Material for the task
--------------------------------
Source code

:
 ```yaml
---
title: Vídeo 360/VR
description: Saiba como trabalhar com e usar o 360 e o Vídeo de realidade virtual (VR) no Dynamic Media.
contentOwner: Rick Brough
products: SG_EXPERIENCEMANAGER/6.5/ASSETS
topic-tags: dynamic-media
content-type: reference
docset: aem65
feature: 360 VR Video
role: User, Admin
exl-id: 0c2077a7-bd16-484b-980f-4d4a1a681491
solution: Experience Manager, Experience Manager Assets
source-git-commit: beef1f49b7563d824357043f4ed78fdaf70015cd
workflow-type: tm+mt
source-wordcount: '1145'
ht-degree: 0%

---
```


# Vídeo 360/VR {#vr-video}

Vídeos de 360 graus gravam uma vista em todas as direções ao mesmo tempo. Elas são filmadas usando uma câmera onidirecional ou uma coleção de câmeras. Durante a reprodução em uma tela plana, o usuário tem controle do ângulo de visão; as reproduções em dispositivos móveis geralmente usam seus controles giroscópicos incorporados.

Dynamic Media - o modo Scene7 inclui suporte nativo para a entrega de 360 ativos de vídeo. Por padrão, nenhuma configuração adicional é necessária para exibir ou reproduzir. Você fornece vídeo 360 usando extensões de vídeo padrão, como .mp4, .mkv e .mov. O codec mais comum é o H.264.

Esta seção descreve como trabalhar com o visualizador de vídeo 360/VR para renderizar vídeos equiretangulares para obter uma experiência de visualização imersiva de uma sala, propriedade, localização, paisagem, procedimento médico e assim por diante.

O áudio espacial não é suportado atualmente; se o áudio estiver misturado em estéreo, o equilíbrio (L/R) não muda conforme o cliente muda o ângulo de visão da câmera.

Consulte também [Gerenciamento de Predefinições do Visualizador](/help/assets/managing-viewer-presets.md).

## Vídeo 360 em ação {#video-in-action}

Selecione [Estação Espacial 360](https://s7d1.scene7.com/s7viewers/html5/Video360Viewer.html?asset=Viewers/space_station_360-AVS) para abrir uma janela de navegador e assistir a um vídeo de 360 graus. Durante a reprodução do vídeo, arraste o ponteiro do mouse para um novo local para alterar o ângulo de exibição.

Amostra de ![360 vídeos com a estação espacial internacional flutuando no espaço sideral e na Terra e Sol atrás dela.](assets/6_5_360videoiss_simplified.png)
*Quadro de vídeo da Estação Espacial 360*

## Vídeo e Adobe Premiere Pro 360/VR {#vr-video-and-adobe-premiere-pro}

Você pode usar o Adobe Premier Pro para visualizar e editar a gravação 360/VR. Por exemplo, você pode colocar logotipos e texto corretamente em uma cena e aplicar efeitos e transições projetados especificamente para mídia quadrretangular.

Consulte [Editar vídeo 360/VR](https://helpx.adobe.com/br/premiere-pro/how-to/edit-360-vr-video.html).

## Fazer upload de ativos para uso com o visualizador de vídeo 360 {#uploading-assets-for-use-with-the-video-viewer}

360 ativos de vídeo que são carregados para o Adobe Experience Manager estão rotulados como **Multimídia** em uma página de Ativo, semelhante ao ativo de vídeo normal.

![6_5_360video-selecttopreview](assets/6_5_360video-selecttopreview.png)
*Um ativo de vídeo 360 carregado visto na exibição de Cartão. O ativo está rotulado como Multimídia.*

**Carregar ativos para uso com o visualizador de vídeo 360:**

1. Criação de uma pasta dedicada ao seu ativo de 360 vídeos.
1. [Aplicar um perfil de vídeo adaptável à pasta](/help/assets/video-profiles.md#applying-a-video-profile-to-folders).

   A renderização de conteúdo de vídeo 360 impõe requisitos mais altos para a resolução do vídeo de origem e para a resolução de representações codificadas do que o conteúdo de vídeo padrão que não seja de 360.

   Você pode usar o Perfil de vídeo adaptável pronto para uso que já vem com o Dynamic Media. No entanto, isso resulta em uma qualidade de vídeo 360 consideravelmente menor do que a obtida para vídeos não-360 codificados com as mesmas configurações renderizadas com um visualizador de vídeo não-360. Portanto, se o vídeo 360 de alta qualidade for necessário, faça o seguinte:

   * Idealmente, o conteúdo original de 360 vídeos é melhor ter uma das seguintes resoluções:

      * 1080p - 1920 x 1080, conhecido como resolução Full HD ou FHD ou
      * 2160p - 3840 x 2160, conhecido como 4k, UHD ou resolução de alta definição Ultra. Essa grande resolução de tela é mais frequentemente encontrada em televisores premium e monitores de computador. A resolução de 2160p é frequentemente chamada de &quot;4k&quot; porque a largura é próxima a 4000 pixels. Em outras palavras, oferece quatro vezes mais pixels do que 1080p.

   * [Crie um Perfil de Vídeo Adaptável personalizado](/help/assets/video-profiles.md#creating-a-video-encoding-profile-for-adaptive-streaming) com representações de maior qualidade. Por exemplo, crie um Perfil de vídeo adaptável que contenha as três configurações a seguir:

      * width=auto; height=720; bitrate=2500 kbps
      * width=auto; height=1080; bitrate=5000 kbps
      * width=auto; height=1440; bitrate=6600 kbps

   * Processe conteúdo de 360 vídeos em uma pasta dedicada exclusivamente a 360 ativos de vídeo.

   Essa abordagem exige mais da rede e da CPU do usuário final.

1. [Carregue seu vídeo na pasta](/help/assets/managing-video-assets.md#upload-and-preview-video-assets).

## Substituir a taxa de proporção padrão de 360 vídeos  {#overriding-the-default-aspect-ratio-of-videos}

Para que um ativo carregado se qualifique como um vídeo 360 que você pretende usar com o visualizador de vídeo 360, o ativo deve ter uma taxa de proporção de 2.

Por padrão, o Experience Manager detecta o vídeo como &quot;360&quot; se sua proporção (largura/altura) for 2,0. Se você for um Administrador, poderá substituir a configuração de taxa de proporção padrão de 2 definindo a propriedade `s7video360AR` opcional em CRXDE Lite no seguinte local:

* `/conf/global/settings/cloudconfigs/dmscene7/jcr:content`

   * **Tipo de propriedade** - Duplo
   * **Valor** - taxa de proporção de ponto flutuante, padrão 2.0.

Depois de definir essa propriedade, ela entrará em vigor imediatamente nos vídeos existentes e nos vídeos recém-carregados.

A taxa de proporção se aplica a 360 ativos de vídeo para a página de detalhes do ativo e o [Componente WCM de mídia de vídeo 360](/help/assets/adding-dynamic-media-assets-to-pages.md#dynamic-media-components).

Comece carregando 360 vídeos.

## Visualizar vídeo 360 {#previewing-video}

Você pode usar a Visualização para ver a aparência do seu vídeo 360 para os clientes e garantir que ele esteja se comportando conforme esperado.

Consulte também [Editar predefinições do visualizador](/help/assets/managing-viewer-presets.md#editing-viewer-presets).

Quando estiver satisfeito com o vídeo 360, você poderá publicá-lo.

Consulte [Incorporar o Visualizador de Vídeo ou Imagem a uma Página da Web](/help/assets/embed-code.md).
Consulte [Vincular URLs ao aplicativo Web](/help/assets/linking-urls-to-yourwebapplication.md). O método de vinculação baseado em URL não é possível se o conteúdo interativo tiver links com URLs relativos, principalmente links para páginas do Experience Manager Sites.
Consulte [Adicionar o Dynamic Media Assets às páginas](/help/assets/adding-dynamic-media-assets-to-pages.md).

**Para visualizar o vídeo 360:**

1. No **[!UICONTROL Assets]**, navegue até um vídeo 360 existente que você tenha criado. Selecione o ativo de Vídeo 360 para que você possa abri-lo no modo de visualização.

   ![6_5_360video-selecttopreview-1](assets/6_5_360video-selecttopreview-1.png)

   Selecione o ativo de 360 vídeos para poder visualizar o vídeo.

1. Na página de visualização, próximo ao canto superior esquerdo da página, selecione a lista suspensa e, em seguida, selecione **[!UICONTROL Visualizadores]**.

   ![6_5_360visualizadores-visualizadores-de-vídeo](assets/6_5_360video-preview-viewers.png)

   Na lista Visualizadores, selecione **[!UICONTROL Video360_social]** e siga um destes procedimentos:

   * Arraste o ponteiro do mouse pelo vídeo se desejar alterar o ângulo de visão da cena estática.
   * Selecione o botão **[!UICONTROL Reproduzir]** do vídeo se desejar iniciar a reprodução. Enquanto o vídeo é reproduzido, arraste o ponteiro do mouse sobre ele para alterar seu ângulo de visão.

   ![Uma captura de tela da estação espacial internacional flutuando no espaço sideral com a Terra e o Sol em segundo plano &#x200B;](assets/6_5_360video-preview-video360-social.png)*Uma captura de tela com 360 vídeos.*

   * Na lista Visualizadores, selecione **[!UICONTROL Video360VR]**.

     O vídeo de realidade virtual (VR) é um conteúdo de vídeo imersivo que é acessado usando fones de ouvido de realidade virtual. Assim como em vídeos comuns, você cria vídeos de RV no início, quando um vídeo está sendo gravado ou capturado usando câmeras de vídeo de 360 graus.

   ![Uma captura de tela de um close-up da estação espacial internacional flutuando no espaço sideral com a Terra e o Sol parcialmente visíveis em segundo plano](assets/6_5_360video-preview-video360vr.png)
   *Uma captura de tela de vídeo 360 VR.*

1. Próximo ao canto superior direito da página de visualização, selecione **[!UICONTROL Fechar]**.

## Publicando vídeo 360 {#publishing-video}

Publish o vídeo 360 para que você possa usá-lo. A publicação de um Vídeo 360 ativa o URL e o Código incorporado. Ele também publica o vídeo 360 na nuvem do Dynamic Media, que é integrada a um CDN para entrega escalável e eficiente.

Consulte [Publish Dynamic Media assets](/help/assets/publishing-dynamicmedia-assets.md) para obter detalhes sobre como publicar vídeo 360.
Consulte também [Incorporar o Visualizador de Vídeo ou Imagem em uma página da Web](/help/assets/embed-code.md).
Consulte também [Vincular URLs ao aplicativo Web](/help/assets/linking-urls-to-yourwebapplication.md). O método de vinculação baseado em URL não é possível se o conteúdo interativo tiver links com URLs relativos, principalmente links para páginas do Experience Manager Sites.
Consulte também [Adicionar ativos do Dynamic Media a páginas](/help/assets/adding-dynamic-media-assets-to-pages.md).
--------------------------------
Task to complete
Given the records above, reproduce precisely and only the lines between the line holding "## Publicando vídeo" and the line holding "Consulte [Publish Dynamic", inclusive.

Expected answer
## Publicando vídeo 360 {#publishing-video}

Publish o vídeo 360 para que você possa usá-lo. A publicação de um Vídeo 360 ativa o URL e o Código incorporado. Ele também publica o vídeo 360 na nuvem do Dynamic Media, que é integrada a um CDN para entrega escalável e eficiente.

Consulte [Publish Dynamic Media assets](/help/assets/publishing-dynamicmedia-assets.md) para obter detalhes sobre como publicar vídeo 360.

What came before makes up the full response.